Exercise:
Beginning with the first line of the data below, reproduce every line unchanged, ending with the line that holds "This repository contains".

(Collected data)
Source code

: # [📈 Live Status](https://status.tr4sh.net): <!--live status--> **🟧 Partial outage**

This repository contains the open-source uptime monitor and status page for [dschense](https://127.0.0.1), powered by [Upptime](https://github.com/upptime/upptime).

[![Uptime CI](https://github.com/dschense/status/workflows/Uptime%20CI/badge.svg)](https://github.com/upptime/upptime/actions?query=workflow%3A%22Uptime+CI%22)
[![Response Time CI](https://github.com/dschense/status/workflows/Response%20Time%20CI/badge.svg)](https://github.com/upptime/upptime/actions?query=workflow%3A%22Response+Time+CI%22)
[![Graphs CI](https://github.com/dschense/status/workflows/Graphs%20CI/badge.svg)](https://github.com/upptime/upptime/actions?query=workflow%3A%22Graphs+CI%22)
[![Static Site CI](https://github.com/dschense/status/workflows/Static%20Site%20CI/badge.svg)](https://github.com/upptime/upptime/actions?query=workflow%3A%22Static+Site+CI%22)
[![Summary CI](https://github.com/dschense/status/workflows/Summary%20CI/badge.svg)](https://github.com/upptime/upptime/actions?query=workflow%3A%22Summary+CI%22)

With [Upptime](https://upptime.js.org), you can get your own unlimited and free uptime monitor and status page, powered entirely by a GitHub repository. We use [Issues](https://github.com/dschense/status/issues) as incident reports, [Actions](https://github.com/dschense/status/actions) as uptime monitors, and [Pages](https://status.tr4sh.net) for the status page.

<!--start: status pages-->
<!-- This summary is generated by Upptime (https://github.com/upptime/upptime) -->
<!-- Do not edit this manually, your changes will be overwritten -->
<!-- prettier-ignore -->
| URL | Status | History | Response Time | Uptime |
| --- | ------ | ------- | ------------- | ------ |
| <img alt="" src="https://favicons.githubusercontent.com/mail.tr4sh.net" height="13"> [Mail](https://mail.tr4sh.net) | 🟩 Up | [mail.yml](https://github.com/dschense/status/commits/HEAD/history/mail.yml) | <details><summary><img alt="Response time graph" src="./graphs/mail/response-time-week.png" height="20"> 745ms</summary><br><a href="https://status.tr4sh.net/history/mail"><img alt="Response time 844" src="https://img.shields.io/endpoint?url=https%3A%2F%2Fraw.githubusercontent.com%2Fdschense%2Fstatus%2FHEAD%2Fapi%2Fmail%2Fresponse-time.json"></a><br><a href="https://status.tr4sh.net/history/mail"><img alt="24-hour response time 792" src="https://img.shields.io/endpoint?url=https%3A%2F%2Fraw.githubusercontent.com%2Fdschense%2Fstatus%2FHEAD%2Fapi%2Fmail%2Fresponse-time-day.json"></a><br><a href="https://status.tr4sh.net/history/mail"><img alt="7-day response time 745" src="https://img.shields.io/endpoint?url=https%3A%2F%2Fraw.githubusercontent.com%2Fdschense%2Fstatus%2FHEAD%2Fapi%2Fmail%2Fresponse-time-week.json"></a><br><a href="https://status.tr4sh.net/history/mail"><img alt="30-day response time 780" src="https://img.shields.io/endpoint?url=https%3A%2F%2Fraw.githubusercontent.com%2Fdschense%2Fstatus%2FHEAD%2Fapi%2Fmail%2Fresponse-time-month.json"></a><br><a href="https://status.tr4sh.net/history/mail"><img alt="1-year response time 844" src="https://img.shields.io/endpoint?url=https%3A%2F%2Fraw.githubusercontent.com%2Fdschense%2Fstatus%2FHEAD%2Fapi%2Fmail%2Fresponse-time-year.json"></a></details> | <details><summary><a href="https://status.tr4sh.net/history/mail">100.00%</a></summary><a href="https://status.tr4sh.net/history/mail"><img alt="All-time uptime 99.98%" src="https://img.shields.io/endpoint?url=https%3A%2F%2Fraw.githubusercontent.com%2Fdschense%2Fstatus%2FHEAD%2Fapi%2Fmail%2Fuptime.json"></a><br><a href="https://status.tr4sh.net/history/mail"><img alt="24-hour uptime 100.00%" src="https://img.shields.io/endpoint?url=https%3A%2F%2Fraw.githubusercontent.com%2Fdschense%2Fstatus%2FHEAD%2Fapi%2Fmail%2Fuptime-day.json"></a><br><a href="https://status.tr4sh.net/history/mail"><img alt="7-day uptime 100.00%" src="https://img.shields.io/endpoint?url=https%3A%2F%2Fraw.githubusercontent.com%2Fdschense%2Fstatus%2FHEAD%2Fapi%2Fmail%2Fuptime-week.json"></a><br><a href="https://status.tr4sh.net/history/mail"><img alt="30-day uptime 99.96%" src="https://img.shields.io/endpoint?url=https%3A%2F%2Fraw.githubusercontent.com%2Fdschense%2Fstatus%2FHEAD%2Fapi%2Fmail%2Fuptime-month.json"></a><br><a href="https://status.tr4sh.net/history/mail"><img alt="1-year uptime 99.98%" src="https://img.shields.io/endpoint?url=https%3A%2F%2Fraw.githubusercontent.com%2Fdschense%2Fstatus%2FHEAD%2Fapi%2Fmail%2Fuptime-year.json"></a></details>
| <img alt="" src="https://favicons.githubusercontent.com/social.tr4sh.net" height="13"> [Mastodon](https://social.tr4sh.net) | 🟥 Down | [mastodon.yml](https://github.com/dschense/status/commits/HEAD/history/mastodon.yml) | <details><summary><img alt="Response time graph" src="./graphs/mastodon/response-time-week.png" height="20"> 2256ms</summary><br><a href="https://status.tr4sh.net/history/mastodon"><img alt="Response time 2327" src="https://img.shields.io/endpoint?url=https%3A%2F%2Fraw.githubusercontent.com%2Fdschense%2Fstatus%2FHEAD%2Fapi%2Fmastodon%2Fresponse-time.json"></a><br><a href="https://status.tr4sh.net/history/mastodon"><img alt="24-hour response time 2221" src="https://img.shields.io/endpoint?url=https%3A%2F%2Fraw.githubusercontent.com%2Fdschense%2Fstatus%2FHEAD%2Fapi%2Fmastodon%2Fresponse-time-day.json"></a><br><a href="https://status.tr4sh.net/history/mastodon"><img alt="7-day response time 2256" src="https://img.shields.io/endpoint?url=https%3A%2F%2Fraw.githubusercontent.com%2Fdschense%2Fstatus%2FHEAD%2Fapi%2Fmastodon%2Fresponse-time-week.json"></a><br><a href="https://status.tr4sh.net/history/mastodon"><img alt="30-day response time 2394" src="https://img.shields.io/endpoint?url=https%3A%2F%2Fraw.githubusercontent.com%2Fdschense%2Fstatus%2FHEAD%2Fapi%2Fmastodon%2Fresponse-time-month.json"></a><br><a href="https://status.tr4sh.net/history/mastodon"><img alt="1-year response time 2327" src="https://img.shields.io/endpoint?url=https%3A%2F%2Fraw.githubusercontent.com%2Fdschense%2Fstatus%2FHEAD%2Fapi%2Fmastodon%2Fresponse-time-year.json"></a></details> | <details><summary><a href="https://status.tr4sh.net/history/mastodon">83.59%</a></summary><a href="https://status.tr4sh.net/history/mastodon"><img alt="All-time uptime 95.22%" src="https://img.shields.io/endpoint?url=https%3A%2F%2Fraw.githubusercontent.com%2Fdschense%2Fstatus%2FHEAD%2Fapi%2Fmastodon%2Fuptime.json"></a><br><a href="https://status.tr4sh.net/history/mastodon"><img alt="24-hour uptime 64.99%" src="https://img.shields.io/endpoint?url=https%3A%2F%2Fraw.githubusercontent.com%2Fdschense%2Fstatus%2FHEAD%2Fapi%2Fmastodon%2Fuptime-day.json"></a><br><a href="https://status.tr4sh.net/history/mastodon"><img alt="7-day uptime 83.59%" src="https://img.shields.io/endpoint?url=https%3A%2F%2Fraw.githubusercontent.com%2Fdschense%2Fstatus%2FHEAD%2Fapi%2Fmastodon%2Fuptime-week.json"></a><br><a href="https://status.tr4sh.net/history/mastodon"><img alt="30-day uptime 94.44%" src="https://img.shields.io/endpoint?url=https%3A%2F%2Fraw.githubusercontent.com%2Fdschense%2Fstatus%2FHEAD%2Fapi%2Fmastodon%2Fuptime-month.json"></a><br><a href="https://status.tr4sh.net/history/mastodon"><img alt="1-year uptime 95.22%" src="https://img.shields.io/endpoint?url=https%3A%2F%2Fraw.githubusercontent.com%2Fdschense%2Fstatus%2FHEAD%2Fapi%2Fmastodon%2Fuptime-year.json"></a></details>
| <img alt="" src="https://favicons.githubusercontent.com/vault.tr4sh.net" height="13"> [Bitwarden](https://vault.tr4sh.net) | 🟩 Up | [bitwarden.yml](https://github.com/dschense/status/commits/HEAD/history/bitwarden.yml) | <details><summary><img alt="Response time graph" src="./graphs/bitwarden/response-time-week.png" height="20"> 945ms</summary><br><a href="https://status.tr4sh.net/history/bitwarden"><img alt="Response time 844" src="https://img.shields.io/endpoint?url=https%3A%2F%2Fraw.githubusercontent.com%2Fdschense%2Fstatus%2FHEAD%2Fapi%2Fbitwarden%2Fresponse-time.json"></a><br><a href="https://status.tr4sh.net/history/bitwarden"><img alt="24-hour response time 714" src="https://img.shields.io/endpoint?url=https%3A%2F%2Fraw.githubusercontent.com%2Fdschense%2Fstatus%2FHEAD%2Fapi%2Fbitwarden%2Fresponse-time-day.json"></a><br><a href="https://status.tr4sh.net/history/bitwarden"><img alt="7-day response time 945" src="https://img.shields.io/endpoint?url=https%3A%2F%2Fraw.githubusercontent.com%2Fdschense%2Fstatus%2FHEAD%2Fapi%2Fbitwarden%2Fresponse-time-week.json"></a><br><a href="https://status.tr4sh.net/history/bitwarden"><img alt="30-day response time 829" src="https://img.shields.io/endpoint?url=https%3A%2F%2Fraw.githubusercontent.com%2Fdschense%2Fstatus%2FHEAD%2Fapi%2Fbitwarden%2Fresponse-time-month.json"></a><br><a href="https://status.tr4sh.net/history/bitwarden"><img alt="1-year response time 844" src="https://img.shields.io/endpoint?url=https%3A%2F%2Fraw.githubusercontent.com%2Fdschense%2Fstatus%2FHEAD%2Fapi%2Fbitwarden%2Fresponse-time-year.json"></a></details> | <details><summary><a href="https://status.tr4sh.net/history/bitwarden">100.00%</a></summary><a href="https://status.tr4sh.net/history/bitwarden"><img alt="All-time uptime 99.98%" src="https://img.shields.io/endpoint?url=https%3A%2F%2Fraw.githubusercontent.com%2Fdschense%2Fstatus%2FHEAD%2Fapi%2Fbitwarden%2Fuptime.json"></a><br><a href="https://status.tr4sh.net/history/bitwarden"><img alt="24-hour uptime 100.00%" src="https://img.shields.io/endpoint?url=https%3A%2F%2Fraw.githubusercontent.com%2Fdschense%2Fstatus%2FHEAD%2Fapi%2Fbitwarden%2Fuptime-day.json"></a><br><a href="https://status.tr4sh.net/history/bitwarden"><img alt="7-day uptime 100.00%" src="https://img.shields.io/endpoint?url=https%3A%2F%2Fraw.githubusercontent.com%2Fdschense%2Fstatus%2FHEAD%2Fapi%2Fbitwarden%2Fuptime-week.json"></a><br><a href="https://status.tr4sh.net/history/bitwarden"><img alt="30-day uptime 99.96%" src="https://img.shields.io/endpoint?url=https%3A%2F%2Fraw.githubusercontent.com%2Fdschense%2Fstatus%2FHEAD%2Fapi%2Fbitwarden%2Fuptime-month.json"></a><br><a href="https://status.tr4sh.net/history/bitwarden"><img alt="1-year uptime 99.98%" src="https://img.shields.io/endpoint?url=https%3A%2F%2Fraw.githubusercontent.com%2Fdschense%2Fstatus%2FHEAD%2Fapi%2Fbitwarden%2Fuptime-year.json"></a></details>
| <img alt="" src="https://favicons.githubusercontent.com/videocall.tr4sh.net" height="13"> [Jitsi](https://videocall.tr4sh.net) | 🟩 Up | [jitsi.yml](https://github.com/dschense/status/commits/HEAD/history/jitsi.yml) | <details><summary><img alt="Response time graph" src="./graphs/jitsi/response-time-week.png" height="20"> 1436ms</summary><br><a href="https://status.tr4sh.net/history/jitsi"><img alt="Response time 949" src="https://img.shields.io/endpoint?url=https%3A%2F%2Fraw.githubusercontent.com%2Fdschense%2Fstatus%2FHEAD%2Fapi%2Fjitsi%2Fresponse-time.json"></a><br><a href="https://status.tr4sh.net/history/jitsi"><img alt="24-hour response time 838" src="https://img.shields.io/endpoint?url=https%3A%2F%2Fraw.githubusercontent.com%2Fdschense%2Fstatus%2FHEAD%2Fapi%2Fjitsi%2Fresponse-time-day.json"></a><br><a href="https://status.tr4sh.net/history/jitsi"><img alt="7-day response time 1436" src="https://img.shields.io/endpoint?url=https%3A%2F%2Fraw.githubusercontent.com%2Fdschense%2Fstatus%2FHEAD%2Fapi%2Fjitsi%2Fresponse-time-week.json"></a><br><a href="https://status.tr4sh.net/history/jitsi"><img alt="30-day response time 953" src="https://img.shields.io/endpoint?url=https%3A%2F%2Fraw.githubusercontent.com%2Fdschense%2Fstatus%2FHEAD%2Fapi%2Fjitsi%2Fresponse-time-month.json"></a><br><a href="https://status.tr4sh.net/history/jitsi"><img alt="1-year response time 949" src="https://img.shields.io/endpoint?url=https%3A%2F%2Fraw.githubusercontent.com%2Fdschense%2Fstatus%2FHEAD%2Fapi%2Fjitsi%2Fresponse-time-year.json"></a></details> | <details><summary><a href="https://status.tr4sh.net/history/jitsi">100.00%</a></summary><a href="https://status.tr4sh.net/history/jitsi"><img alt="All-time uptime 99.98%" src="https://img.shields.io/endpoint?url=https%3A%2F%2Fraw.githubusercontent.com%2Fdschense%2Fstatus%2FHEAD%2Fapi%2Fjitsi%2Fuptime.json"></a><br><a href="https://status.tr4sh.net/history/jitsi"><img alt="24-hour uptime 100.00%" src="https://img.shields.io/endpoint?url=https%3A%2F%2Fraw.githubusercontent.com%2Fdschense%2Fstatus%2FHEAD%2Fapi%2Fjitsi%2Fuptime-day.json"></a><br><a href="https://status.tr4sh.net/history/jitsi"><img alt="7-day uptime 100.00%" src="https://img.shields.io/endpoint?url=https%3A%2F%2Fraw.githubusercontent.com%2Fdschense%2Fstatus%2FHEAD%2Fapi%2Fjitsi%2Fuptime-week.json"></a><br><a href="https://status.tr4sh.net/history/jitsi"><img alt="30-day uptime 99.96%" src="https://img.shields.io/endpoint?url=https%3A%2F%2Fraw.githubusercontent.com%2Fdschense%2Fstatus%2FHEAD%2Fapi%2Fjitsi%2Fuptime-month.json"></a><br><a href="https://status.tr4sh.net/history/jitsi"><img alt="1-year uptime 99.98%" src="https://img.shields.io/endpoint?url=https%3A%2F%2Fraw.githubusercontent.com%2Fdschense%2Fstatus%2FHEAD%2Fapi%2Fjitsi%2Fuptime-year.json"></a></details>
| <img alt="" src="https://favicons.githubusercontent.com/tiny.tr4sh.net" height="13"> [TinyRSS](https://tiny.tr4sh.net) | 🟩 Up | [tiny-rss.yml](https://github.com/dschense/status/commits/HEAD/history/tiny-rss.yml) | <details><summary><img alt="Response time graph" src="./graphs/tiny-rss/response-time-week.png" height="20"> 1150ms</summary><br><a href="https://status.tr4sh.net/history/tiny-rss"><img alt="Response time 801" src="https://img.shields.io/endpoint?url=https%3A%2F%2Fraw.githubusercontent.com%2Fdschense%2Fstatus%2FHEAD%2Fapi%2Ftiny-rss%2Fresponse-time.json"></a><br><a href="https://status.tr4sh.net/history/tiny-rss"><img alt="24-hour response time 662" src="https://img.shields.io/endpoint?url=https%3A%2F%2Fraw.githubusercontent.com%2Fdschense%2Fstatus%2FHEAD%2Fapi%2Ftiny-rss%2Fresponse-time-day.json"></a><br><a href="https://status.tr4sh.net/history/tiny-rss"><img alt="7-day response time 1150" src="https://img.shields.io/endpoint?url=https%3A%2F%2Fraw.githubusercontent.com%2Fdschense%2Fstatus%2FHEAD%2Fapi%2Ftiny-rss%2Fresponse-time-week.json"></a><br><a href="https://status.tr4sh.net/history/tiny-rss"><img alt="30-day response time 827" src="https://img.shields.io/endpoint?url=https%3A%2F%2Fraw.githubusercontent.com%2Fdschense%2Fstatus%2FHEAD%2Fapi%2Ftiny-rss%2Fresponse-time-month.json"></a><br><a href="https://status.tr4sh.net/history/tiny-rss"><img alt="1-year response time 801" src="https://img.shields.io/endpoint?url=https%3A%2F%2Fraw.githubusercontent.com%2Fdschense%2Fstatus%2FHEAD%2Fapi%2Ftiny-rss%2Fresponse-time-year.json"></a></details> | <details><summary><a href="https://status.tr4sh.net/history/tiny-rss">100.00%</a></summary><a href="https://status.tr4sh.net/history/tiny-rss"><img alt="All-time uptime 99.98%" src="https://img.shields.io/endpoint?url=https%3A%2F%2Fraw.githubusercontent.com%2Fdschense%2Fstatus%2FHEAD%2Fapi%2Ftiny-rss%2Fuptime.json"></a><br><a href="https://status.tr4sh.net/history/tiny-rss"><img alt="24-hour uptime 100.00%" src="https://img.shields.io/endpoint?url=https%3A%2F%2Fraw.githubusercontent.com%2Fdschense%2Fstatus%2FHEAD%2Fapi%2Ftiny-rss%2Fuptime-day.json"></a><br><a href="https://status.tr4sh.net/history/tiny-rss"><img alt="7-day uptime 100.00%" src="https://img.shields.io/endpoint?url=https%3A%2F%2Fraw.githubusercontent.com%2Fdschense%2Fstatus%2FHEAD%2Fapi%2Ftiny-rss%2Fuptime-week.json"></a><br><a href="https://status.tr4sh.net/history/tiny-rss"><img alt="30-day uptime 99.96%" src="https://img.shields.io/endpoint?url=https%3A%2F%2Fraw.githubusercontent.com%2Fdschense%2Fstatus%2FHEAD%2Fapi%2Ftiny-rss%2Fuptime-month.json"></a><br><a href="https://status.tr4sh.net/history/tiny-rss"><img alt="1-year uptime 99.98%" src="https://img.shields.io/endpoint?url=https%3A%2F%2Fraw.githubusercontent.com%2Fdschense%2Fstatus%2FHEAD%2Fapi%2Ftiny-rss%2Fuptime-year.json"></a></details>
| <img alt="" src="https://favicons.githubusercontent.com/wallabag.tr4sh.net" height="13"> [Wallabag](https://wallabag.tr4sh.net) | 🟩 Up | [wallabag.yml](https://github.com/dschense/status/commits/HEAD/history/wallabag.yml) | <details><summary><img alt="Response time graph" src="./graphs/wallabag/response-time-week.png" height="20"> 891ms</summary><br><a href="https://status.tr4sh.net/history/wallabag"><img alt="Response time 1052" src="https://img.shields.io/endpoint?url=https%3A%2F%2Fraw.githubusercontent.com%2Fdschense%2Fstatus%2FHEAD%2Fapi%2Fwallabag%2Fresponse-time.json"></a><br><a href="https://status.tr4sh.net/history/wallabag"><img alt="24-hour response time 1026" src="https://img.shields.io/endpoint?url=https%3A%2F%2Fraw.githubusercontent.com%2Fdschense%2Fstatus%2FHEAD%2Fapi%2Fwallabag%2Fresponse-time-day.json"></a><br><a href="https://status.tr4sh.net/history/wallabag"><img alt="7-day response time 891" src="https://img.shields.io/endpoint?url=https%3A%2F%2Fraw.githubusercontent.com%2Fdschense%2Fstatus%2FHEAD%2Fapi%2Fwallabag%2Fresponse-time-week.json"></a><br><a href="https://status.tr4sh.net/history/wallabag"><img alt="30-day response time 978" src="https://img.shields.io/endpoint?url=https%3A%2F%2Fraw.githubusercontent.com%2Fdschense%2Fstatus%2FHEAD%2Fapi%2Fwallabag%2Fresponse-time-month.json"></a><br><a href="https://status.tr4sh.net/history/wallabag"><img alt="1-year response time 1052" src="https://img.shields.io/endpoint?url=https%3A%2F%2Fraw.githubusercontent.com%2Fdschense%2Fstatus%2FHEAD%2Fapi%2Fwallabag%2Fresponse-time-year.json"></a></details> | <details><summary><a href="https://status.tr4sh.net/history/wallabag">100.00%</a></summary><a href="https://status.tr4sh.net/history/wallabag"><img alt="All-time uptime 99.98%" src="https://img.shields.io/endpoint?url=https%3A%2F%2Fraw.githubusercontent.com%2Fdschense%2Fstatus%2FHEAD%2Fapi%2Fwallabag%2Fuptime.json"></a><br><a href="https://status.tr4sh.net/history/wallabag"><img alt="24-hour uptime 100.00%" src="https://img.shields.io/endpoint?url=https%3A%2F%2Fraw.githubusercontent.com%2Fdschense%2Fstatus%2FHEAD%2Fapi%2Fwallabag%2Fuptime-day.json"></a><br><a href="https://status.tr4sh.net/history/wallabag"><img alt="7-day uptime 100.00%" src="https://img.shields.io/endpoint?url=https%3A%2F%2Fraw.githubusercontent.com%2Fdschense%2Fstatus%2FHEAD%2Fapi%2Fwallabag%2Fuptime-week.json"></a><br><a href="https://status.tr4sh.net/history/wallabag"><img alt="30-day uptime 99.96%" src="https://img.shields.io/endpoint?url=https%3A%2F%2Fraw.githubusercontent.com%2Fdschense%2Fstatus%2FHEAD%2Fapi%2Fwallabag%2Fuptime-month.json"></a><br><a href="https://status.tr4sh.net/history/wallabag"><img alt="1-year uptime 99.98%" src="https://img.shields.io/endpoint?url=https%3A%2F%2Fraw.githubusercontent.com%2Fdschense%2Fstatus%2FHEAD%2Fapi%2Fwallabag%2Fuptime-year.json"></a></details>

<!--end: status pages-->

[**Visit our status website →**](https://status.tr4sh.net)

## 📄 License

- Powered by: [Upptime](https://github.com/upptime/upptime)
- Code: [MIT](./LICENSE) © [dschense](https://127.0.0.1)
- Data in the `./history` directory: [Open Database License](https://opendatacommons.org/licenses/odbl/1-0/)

Answer for this exercise:
Source code

: # [📈 Live Status](https://status.tr4sh.net): <!--live status--> **🟧 Partial outage**

This repository contains the open-source uptime monitor and status page for [dschense](https://127.0.0.1), powered by [Upptime](https://github.com/upptime/upptime).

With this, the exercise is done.